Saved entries
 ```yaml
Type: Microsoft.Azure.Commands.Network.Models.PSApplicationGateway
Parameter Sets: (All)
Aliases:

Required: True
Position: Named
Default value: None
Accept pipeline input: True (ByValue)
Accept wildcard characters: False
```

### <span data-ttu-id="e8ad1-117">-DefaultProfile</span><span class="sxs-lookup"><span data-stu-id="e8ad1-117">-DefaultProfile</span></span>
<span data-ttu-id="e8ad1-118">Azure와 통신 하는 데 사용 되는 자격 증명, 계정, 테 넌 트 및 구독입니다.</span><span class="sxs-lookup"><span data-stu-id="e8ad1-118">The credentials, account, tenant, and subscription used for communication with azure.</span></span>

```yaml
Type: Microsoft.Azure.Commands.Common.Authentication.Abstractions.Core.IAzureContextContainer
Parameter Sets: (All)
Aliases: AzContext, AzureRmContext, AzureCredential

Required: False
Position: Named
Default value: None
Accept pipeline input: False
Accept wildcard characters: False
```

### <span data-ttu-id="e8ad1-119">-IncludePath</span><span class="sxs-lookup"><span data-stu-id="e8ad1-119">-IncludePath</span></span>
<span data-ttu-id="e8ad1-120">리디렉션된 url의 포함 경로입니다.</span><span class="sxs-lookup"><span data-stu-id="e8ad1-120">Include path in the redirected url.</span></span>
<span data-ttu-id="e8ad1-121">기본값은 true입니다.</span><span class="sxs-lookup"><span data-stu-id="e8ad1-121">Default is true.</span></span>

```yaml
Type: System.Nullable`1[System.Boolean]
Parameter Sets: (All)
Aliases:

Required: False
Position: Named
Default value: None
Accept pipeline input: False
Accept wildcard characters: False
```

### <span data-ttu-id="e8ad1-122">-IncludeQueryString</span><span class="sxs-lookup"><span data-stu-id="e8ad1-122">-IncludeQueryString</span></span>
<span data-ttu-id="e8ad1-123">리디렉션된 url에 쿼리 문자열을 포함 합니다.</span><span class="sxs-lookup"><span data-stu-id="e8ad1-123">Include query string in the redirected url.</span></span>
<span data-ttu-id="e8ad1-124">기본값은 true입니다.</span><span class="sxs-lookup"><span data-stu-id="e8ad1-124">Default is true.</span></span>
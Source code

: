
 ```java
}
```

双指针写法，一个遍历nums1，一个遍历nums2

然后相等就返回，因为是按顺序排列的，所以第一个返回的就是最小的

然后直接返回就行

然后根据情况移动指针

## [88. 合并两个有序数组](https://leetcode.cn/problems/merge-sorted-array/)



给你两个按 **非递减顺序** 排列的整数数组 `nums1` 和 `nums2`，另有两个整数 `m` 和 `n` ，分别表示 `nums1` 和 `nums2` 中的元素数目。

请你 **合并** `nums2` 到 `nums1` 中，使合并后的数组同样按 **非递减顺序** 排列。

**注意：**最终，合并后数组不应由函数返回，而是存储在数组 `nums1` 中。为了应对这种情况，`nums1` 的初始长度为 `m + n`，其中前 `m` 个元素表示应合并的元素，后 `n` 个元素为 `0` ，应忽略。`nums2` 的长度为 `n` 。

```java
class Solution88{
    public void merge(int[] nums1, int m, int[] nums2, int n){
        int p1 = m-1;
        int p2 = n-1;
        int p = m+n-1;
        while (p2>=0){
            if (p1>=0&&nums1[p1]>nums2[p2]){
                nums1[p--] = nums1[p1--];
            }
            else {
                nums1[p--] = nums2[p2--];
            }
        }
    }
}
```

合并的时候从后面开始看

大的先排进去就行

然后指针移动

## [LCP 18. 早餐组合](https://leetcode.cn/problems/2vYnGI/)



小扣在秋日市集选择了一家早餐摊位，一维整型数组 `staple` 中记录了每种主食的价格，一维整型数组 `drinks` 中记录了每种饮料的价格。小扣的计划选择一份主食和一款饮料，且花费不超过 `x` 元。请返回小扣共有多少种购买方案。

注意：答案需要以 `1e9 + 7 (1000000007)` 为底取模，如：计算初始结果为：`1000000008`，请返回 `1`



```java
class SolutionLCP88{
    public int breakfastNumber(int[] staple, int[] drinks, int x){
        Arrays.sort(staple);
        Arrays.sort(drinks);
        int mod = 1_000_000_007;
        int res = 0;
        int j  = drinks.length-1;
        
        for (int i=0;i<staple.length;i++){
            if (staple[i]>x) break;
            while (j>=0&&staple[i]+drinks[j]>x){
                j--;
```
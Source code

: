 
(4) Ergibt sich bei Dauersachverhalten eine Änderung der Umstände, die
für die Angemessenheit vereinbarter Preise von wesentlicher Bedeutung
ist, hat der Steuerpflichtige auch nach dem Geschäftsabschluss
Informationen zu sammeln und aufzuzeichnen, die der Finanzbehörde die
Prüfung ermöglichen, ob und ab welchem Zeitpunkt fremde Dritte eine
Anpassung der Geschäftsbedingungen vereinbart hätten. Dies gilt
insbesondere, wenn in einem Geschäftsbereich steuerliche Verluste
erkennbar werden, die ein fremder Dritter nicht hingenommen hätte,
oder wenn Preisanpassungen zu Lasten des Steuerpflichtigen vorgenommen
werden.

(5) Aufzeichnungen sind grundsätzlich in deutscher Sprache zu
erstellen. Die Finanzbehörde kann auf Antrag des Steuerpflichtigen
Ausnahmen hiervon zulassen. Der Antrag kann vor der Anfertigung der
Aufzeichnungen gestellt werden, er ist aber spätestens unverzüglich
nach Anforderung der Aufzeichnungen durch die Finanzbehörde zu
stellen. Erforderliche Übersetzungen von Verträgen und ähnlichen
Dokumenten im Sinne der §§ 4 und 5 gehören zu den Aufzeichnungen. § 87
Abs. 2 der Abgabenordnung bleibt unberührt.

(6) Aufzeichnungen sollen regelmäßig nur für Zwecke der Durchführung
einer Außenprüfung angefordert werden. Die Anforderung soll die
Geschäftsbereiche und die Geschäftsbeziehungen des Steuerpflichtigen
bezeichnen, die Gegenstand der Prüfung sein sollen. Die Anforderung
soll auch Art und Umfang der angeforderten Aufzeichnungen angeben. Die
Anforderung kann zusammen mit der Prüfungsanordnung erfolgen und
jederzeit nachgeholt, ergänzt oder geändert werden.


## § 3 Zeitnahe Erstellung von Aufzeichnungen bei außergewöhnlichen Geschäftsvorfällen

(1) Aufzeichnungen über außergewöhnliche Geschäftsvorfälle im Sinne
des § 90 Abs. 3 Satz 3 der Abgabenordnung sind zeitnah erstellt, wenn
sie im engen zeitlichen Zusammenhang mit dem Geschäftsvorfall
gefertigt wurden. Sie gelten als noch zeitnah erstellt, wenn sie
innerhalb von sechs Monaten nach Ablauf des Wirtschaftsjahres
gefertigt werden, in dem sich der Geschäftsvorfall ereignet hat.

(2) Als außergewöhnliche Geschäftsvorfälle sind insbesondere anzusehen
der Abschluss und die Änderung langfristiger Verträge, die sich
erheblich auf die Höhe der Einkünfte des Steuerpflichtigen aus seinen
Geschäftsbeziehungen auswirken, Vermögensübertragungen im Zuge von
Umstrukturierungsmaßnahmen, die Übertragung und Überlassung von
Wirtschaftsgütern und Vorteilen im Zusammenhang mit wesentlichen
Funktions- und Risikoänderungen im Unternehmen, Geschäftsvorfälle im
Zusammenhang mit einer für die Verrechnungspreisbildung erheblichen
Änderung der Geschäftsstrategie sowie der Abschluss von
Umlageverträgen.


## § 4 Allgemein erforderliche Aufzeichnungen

Your task: Read through the records above and copy the lines that contain "auch".

Task result:
ist, hat der Steuerpflichtige auch nach dem Geschäftsabschluss
soll auch Art und Umfang der angeforderten Aufzeichnungen angeben. Die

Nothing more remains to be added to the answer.